Saturday, May 17, 2008

Another way of looking at it...
They say a picture's worth a thousand words, after all...
- it would follow that a good song is worth a thousand pictures? Perhaps. So I've got a song for you all to hear, by Phil Ochs (prounounced "oaks"). Phil Who?, you ask? For those of you who may not know, he was one of the most, if not the most, politically-oriented singer/songwriters of the '60s. He never achieved mass popularity, and according to his biography, he never lived like a star. Yet he recorded for such huge labels as Elektra and A&M records back in the day. He was on the protest lines, the disastrous 1968 Democratic National Convention in Chicago; he sang for West Virginia coal miners; he was part of the folk-environment that generated in New York City in the '60s, and was a contemporary of Bob Dylan, Peter-Paul & Mary, Tom Paxton, and others.
He was about as patriotic as anyone's ever been; some might say that being so politically-oriented fenced him in; as Bob Dylan's music grew ever more advanced and obliquely lyrical in nature, Phil remained politically focused, although his later albums, recorded in the late '60s and early '70s show his lyrics focusing more on his own personal outlook, emotions and feelings. Phil wrestled with the throes of schizophrenia, adopting an alter-ego by the name of "John Train"; whereas Phil was intellectual, committed and concerned, when he became John Train, he was abusive, arrogant and self-destructive. From what I've read, once the ghost of Train had passed, Phil felt that he'd pushed everyone too far and basically lost himself. He committed suicide in 1976...ironic, since that was our nation's Bicentennial year; you'd've thought Phil would have wanted to be around for the July 4th holiday that year.
The song I'm about to share with you is from his mid-60's album, "Phil Ochs In Concert", which features some of the most scathing ever between-song commentary. One song immediately captured my attention, although I wondered exactly what it was about. It's called "Love Me, I'm A Liberal", and of course, it's sarcastic. I wondered why, though...wasn't being a "Liberal" supposed to be a good thing, as opposed to the oppressive ways of conservatism and surreptitious political dealings in closed smoky rooms behind locked doors? It's been written that one of Phil's strong points was pointing out contradictions among his own contemporaries in order to make them see themselves anew and perhaps become truer to the cause. That's the impression I gathered, anyway. And so I believe this song is about Liberals who say they're True To The Cause, but when all is said and done, they're just like everybody else, really. So here it is...Phil Ochs, "Love Me, I'm A Liberal".

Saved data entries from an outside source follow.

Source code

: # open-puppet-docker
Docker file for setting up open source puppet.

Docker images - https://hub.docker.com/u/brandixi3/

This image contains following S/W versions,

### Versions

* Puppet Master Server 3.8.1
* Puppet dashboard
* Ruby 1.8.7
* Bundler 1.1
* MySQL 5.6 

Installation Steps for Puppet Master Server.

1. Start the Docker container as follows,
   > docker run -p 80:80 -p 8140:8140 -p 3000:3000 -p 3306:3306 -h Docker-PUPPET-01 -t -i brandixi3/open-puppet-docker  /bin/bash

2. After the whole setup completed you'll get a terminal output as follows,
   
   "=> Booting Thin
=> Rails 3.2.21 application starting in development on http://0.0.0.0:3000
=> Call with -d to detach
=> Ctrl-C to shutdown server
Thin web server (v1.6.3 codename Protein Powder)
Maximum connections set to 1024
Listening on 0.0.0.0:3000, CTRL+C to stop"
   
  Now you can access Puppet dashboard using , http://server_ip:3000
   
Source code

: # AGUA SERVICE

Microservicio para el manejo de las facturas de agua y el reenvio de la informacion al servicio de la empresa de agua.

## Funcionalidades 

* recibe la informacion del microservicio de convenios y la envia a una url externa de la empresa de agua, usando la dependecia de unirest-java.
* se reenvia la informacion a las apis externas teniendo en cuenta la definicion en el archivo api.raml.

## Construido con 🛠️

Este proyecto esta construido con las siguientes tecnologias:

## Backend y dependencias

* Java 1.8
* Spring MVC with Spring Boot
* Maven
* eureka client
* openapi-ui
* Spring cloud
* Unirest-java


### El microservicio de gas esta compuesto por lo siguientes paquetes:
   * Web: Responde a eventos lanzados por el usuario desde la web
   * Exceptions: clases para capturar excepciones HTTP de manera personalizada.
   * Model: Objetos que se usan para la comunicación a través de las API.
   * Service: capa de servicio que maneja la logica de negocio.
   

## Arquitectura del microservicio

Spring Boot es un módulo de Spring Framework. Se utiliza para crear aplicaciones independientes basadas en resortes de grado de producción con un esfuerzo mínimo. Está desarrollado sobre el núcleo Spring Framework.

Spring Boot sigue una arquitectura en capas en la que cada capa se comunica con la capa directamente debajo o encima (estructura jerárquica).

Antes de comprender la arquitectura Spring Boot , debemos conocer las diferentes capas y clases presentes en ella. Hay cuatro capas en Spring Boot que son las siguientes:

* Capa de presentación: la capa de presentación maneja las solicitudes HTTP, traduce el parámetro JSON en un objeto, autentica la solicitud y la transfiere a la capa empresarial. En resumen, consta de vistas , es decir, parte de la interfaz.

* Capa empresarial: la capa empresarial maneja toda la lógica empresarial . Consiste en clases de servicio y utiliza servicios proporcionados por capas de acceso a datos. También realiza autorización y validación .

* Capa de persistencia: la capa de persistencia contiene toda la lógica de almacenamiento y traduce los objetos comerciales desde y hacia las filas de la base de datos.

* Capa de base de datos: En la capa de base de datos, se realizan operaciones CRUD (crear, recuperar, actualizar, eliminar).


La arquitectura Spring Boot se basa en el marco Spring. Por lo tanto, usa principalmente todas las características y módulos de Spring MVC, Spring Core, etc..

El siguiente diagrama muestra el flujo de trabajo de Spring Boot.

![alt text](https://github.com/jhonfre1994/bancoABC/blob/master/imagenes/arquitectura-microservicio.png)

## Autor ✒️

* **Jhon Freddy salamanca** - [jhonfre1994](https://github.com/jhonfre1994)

After seeing this YouTube video, I thought, "well, maybe I'm getting the point after all...THIS is what he meant so long ago." All of a sudden the lyrical point achieves clarity for us when applied to Images of This Current Time. Republicans or Democrats? Who is who? And how much do they resemble each other? And who's telling us the truth? Who's lying? And who's trying to manipulate us the most? Too bad Phil's not around...he'd have a field day, feeding on the bumbling fools who make up the Bush administration. EITHER Bush administration...take your pick. It just all goes to show that "intelligence" and "common sense" are two entirely different entities.

Philip David Ochs, 1940-1976.

If you'd like to find out more about Phil Ochs, may I suggest his biography, "Death Of A Rebel", written by his good friend Marc Eliot. Although Phil made his mark in the '60s, I didn't find out about him 'til the 1980's, when I read it. That led me to seek out his music. Intelligent and committed, and rewarding. And we sure need him nowadays, don't we?